**WHAT IS EXPECTED**
Below are the records. Retype exactly the lines between the lines holding "- [Introduction](#introduction)" and "- Internal gRPC", inclusive.

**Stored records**
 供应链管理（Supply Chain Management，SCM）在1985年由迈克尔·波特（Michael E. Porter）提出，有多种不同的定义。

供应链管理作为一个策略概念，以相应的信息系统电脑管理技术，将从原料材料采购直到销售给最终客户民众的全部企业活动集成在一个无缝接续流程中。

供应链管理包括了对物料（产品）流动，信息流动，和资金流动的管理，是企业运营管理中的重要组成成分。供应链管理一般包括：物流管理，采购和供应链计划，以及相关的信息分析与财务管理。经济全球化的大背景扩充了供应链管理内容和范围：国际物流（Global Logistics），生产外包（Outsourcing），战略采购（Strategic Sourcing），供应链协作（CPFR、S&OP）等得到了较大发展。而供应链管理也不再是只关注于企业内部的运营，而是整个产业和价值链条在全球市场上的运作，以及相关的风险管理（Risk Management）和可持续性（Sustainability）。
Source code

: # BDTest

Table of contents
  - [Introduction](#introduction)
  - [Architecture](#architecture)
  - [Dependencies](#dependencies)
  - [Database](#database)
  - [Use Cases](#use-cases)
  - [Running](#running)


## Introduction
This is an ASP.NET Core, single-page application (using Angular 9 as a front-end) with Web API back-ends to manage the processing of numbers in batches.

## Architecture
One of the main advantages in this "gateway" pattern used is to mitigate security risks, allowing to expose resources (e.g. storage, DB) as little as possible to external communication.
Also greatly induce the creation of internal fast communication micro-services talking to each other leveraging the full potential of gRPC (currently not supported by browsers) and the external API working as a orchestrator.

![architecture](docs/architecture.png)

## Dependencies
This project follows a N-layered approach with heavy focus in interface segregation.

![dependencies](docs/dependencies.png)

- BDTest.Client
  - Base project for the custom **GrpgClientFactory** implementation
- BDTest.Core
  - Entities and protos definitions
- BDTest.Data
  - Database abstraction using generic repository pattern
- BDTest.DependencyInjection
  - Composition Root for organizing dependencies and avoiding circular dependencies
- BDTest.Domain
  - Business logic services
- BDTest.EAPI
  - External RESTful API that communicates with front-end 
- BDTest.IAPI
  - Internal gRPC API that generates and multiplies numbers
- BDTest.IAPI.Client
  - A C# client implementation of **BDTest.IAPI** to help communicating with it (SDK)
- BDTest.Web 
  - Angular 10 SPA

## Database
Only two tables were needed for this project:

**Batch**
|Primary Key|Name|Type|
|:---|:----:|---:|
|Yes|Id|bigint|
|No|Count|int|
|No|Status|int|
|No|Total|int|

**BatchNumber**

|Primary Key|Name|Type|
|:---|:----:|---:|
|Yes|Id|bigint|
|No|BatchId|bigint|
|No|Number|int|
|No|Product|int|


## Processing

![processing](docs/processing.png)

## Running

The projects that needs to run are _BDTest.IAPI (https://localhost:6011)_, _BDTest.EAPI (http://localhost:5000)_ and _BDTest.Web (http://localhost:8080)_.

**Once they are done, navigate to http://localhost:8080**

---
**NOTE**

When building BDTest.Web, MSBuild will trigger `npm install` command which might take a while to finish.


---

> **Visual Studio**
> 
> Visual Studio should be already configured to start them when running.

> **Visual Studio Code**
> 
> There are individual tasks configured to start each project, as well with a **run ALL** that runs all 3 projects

**ANSWER SPACE**
  - [Introduction](#introduction)
  - [Architecture](#architecture)
  - [Dependencies](#dependencies)
  - [Database](#database)
  - [Use Cases](#use-cases)
  - [Running](#running)


## Introduction
This is an ASP.NET Core, single-page application (using Angular 9 as a front-end) with Web API back-ends to manage the processing of numbers in batches.

## Architecture
One of the main advantages in this "gateway" pattern used is to mitigate security risks, allowing to expose resources (e.g. storage, DB) as little as possible to external communication.
Also greatly induce the creation of internal fast communication micro-services talking to each other leveraging the full potential of gRPC (currently not supported by browsers) and the external API working as a orchestrator.

![architecture](docs/architecture.png)

## Dependencies
This project follows a N-layered approach with heavy focus in interface segregation.

![dependencies](docs/dependencies.png)

- BDTest.Client
  - Base project for the custom **GrpgClientFactory** implementation
- BDTest.Core
  - Entities and protos definitions
- BDTest.Data
  - Database abstraction using generic repository pattern
- BDTest.DependencyInjection
  - Composition Root for organizing dependencies and avoiding circular dependencies
- BDTest.Domain
  - Business logic services
- BDTest.EAPI
  - External RESTful API that communicates with front-end 
- BDTest.IAPI
  - Internal gRPC API that generates and multiplies numbers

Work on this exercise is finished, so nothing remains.